Creative writing, spiritual writing, essaying. I don't think of this work as a hobby I play around at, but rather a spiritual vocation that I practice. I try to essay through layers of meaning; to behold life with an imaginative eye of faith; to create bridges from seen to unseen reality and back again; to write in a spirit of doxology and prayer and with an intention toward wholeness and calm.
I write to encourage you, dear reader.
I write in a genre that goes by many names – creative nonfiction, literary nonfiction, lyric nonfiction, personal essay, lyric essay. Writers who write in this loose genre have a personal slant to what they write, so their work, in terms of approach, content, tone, and structure, is largely a function of who they are. My writing also tends to be idea-driven. While I draw on personal experience, I am more interested in following an idea or a question than in following my own narrative. In A Field Guide to Getting Lost, Rebecca Solnit wrote that "In essays, ideas are the protagonists, and they often develop much like characters down to the surprise denouement.” I couldn’t agree more.
I hold a master of fine arts degree in creative writing from Seattle Pacific University in Seattle, Washington, and an undergraduate degree in biology and chemistry from North Park University in Chicago, Illinois.
My first blog post dates back to October 2004.
ABOUT MY BOOKS
A book about hope. I’m currently working on a book about hope.
A book about work. My second book was first released in April 2015 from Kalos Press, with a second edition from Metaxu Press in 2019. Finding Livelihood: A Progress of Work and Leisure started with the question, How do I make peace with the fact that my husband lost his job just as I started graduate school and we had two sons in college? That question led to others, as questions usually do, and the book evolved to become an exploration of work as a place of spiritual journey, particularly when the tensions between passion and need, aspiration and fear, and the planned life and the given life trigger longings for satisfaction, provision, and meaning. I think Finding Livelihood is particularly timely given the intensification of conversations about work and vocation online, in print, and at conferences. The book provides a missing piece in these conversations: the contemplative voice of the working individual living into work's complexities as distinct from the authoritative instructional voice of the academic, pastor, or theologian.

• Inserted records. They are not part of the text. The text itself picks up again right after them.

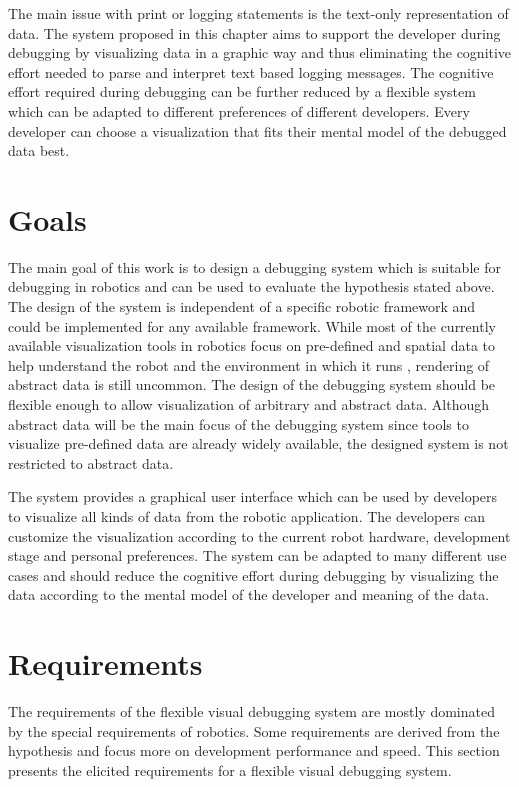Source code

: The main issue with print or logging statements is the text-only representation of data. The system proposed in this chapter aims to support the developer during debugging by visualizing data in a graphic way and thus eliminating the cognitive effort needed to parse and interpret text based logging messages. The cognitive effort required during debugging can be further reduced by a flexible system which can be adapted to different preferences of different developers. Every developer can choose a visualization that fits their mental model of the debugged data best.


\section{Goals}
The main goal of this work is to design a debugging system which is suitable for debugging in robotics and can be used to evaluate the hypothesis stated above. The design of the system is independent of a specific robotic framework and could be implemented for any available framework.
While most of the currently available visualization tools in robotics focus on pre-defined and spatial data to help understand the robot and the environment in which it runs \cite{Collett2010, Quigley2009}, rendering of abstract data is still uncommon. The design of the debugging system should be flexible enough to allow visualization of arbitrary and abstract data. Although abstract data will be the main focus of the debugging system since tools to visualize pre-defined data are already widely available, the designed system is not restricted to abstract data.

The system provides a graphical user interface which can be used by developers to visualize all kinds of data from the robotic application. The developers can customize the visualization according to the current robot hardware, development stage and personal preferences. The system can be adapted to many different use cases and should reduce the cognitive effort during debugging by visualizing the data according to the mental model of the developer and meaning of the data.

\section{Requirements}
The requirements of the flexible visual debugging system are mostly dominated by the special requirements of robotics. Some requirements are derived from the hypothesis and focus more on development performance and speed. This section presents the elicited requirements for a flexible visual debugging system.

You can read various posts about and related to Finding Livelihood at this link.
A book about thought. The primary question for my first book, Just Think: Nourish Your Mind to Feed Your Soul (Baker Books) was, How do I keep my mind strong and steady when life seems increasingly unsteady and complicated? That question led to, How do I serve and love God with my mind? And that question expanded to include, How does thinking as a spiritual practice address other kinds of spiritual longings?
ABOUT MY OTHER PUBLICATIONS
My writing has appeared in Harvard Divinity Bulletin, Indiana Review, Comment, Under the Sun, Relief, and in other publications and anthologies, including Becoming: What Makes a Woman (University of Nebraska Gender Studies) and The Spirit of Food: 34 Writers on Feasting and Fasting Toward God (Cascade). To my surprise and joy, a number of my essays have earned "notable" recognitions in the Best American Essays and Best Spiritual Writing anthologies and Pushcart Prize nominations.
ABOUT THE ICON
I suppose I could call the icon a "logo," but that triggers thoughts of branding, which triggers thoughts of platform building, which reminds me of how I nearly cried when I read Michael Hyatt's book Platform, and the hairs rise up on the back of my neck in warning. Let's call it an icon. It matters to me how I think about these things, because the starting point, the intention behind, has everything to do with what emerges, and I don't mean what emerges in terms of Google Analytics but what emerges in terms of the integrity of the words.
The green and the leaves in the four corners speak of life and livelihood. The cross of white space in the middle is rich with meaning in multiple ways: the meaning inherent in a cross, any cross; the center space, centering; the empty white space inside; the horizontal and vertical arms of equal size (a Greek cross), which suggests the meeting of divine and the world. The cross also suggests an intersection, and ever since I started blogging in 2004, I said I was aiming at intersections, and then there's the common association between cross and healing/healthcare/medicine (my day job). The arrow shape going up and the arrow shape going down remind me that I try to go high and deep in my writing. The arrow up also looks like a spear piercing a curved canopy or dome, which resonates with what I write about in Finding Livelihood (ala Josef Pieper, see chapter "Still in French Airspace") and what I am often trying to do. And finally, God's grace is swirling around it all in the movement of the leaves around the border.
ABOUT THE BLOG TITLE: Markings
“Thou takest the pen – and the lines dance.
Thou takest the flute – and the notes shimmer.
Thou takest the brush – and the colors sing.
So all things have meaning and beauty in that space beyond where Thou art.
How, then, can I hold anything back from Thee.”